NEW YORK (TheStreet) -- Investors in Tesla (TSLA) need to understand what and when the other car companies intend to do to compete with Tesla, if anything at all. This article is an attempt at a tutorial.
There are at least three attributes that make Tesla into a new kind of automobile experience: an all-electric car that is EPA-rated at 265 miles, almost three times its nearest all-electric competitor; a superior infotainment system fitted in two screens, including one 17-inch touchscreen; a direct sales model, essentially copying the Apple (AAPL) and Microsoft (MSFT) Store models.
This article focuses exclusively on the first of those three attributes. (I will deal with the other two in separate articles.)
It is fair to say that Tesla is enjoying a scarcity premium to its stock market valuation resulting from selling an all-electric car with by far the highest performance and longest range. As real or potential investors, we need to have a view on how long this scarcity premium will prevail -- and for that matter how long it will even be important, even if it prevails.
Competition from pure electric cars: These cars have been priced mostly between $30,000 and $40,000, before tax adjustments, and their EPA-certified electric ranges are mostly between 75 and 90 miles. By a wide margin, the sales leader here has been the Nissan Leaf, with approximately 100,000 sold globally in three years of production -- half of which in the U.S.

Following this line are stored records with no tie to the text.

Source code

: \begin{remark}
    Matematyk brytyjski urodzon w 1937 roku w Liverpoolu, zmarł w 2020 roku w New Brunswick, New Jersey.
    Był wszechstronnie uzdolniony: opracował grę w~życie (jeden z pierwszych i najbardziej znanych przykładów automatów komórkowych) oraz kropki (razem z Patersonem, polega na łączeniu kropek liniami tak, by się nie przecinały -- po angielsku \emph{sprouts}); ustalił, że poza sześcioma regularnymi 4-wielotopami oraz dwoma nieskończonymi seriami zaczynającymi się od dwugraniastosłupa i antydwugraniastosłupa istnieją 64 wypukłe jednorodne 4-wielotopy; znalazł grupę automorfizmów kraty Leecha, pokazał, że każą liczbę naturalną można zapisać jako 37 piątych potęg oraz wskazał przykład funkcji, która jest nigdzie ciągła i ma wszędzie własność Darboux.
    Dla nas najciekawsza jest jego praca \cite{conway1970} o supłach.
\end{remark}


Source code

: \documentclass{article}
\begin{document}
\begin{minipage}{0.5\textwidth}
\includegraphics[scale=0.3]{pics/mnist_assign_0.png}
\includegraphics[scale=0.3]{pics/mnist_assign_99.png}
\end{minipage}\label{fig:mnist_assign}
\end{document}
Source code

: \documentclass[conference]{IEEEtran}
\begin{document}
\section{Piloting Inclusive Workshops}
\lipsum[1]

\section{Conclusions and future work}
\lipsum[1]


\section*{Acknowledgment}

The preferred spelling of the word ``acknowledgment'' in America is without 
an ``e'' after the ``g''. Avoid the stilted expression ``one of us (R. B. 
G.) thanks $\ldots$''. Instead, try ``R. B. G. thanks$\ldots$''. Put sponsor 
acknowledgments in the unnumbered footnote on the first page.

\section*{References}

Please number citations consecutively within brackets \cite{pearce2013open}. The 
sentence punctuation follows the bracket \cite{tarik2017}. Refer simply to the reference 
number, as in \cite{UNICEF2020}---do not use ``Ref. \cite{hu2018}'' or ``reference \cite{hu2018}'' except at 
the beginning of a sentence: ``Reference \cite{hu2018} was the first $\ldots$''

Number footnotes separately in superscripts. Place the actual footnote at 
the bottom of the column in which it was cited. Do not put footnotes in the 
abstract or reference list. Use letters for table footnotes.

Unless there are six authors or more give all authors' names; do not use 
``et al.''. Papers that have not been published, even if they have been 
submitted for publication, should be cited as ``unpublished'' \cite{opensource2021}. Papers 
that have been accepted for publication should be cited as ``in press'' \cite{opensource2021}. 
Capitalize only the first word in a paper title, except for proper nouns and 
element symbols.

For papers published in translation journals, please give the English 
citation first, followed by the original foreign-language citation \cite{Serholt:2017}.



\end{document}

Competition from plug-in hybrids: These cars have also been priced mostly between $30,000 and $40,000 before tax adjustments. To a far wider degree than pure electrics, these cars differ between each other in architecture and capability. The size of battery, and the way the electric motors interact with a gasoline or diesel engine, differ materially from car to car.
The sales leader in this category has been General Motors' (GM) Chevrolet Volt, which has sold a bit over 50,000 units since inception three years ago, mostly in the U.S., followed by the plug-in version of the Toyota (TM) Prius and two Ford (F) models (C-Max and Fusion).
Alternative energy storage systems: Hyundai, Toyota and Honda (HMC) have announced fuel-cell cars for commercial availability in 2014-15. These cars have electric motor drivetrains just like pure electric cars but instead of storing most of the energy in a battery it is stored in a hydrogen tank, which can be refilled within a few minutes, almost like in a gasoline/diesel car. Initial cars are said to have a range of 300 miles.
The most fundamental problem with fuel cell cars is that relative lack of infrastructure. There are approximately 10 stations in the U.S. now, and most of them in the Los Angeles area.